The Project Black S is a concept dual hybrid Q60 developed with Renault Sport Formula One Team. It was unveiled at the 2017 Geneva International Motor Show. It features a Formula One inspired energy regeneration system with a dual motor/generator unit and battery pack. Engine power specifications were not disclosed, however, it is expected to come with the Red Sport 400 engine. The first motor traction motor/generator mounts is attached end of transmission, providing direct power to the rear wheels. The second motor/generator is attached to the turbocharger, to help spool it up instantly to eliminate turbo lag at lower engine speeds. Once at higher revs, when the exhaust is flowing through the turbine and is up to speed, it instead uses the turbine's rotation to generate electricity to recharge the battery. It is estimated to have an output of 500 hp from the V6 engine and two electric motors. It will also feature braking-by-wire, but will not feature the Red Sport’s controversial steering-by-wire system, instead using an electric motor-driven unit.

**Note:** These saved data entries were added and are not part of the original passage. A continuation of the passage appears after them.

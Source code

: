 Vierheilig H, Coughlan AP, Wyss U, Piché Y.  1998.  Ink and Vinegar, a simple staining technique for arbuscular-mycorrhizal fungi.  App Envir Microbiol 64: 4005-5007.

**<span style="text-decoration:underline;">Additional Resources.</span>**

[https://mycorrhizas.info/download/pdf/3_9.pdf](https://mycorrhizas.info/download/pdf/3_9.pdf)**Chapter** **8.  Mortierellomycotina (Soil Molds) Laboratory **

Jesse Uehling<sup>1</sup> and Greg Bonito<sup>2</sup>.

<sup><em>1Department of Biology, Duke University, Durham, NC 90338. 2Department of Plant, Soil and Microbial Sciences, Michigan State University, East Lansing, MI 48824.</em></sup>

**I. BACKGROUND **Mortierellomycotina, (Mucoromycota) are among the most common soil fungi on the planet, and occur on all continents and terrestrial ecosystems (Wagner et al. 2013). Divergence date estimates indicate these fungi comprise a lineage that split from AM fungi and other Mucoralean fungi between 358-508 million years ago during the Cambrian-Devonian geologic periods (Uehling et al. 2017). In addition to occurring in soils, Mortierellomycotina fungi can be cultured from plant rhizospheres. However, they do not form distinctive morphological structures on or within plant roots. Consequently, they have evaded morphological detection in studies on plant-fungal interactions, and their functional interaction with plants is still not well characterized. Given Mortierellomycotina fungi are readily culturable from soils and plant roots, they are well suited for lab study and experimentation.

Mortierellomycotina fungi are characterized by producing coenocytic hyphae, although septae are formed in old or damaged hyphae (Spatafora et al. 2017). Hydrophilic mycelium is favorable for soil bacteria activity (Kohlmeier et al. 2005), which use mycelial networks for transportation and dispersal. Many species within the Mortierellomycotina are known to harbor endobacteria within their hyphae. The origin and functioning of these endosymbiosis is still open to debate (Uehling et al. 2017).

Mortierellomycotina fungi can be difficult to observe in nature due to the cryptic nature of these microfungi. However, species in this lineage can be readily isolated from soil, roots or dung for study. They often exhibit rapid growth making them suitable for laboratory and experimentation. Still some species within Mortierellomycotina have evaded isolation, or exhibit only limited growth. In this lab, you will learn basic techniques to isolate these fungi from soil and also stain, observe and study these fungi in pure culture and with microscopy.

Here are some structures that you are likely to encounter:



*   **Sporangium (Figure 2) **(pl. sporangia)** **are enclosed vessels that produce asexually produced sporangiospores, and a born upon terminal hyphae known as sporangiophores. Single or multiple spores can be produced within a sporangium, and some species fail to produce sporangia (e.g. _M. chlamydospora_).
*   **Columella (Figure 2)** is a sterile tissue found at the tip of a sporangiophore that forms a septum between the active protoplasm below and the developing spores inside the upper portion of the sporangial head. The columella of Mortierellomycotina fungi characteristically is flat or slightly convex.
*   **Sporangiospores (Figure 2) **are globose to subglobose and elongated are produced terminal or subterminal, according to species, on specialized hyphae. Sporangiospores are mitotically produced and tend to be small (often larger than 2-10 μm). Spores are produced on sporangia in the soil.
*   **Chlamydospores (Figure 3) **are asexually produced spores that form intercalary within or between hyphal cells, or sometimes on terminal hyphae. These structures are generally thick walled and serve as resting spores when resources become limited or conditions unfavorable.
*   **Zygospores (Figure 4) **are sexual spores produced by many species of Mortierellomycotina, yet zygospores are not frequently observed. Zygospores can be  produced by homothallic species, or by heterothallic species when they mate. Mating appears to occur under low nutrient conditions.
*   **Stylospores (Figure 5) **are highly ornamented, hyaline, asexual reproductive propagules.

The vehicle also features a center-mounted titanium twin exhaust system and lightweight 21-inch forged wheels, each mounted with 245/35R21 Pirelli P Zero tires. It also features a new racing inspired vents at the front framing the front bumper, and a rear diffuser and wing, aimed to significantly increase rear downforce of the car.

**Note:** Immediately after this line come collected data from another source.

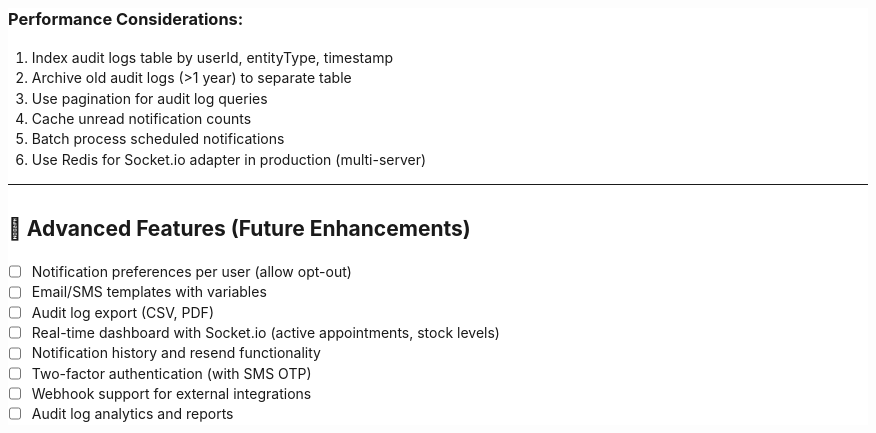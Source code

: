 ### Performance Considerations:
1. Index audit logs table by userId, entityType, timestamp
2. Archive old audit logs (>1 year) to separate table
3. Use pagination for audit log queries
4. Cache unread notification counts
5. Batch process scheduled notifications
6. Use Redis for Socket.io adapter in production (multi-server)

---

## 🎯 Advanced Features (Future Enhancements)

- [ ] Notification preferences per user (allow opt-out)
- [ ] Email/SMS templates with variables
- [ ] Audit log export (CSV, PDF)
- [ ] Real-time dashboard with Socket.io (active appointments, stock levels)
- [ ] Notification history and resend functionality
- [ ] Two-factor authentication (with SMS OTP)
- [ ] Webhook support for external integrations
- [ ] Audit log analytics and reports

In an interview conducted by Car Advice, Infiniti’s director of product strategy and motorsport, Tommaso Volpe, revealed that the company was counting down the prototype's imminent unveiling. He mentioned that several key suppliers were just weeks away from delivering important components like electric motors, as well as other key parts for the twin-turbo V6 engine. An updated version of Project Black S was unveiled at the 2018 Paris Motor Show. It features new yellow accents on the front bumper, tires and spoiler, new wheels and a revised hood. Infiniti was expected to release more details about the engine at the Paris Motor Show as well. However, in March 2021 Infiniti confirmed that the project had been canceled.

=== Engines ===

Gasoline engines
Model: Years; Engine; Power at rpm; Torque at rpm; 0–60 mph (0–97 km/h); CO2 Emissions
2.0t: 2016–2022; 1,991 cc (121 cu in) I4 turbo (Mercedes-Benz M 274 DE 20 AL); 211 PS (155 kW; 208 hp) @ 5500; 350 N⋅m (258 lb⋅ft) @ 1500-3500; 6.9 s; 156 g/km
2.0t AWD: 7.4 s
3.0t: 2,997 cc (183 cu in) V6 twin-turbo Nissan VR30DDTT; 304 PS (224 kW; 300 hp) @ 6400; 400 N⋅m (295 lb⋅ft) @ 1600-5200; 5.2 s; 210 g/km
3.0t AWD: 5.5 s
3.0t (Red Sport 400): 406 PS (299 kW; 400 hp) @ 6400; 475 N⋅m (350 lb⋅ft) @ 1600-5200; 4.5 s
3.0t AWD (Red Sport 400): 4.7 s

=== Production ===
Production of the Infiniti Q60 coupé began in Nissan's manufacturing facility in Tochigi, Japan for export only. In 2019, Infiniti was testing some of its current models at the Spaceport America desert test tracks, such as its Q50 sports sedan and Q60 sports coupe.

=== Sales and marketing ===
Kit Harington was featured in an Infiniti Q60 short film titled Tyger. According to an interview conducted by I4U News, Allyson Witherspoon, the director of marketing communications and media at Infiniti USA, said "The Kit Harington film is just the first piece of an completely integrated marketing campaign for the all-new Q60 that includes key strategic partnerships including media partners and influencers." In February 2017, Infiniti delivered bouquets of flowers to the doors of other Infiniti owners in a Q60 in Europe.

| Year | US sales | Canada sales |
|---|---|---|
| 2016 | 3,970 | 422 |
| 2017 | 10,751 | 1,118 |
| 2018 | 9,071 | 848 |
| 2019 | 5,043 | 522 |
| 2020 | 2,792 | 258 |
| 2021 | 2,728 | 307 |
| 2022 | 1,847 | 180 |
| 2023 | 1,060 | 244 |
| 2024 | 52 | 28 |

=== Discontinuation ===
In August 2022, Infiniti confirmed the Q60 will end production at the end of 2022 as its final model year, as the "[brand is] focusing on the most popular luxury automotive segments such as crossovers and SUVs, as well as the upcoming EV we recently announced that will be built here in the U.S."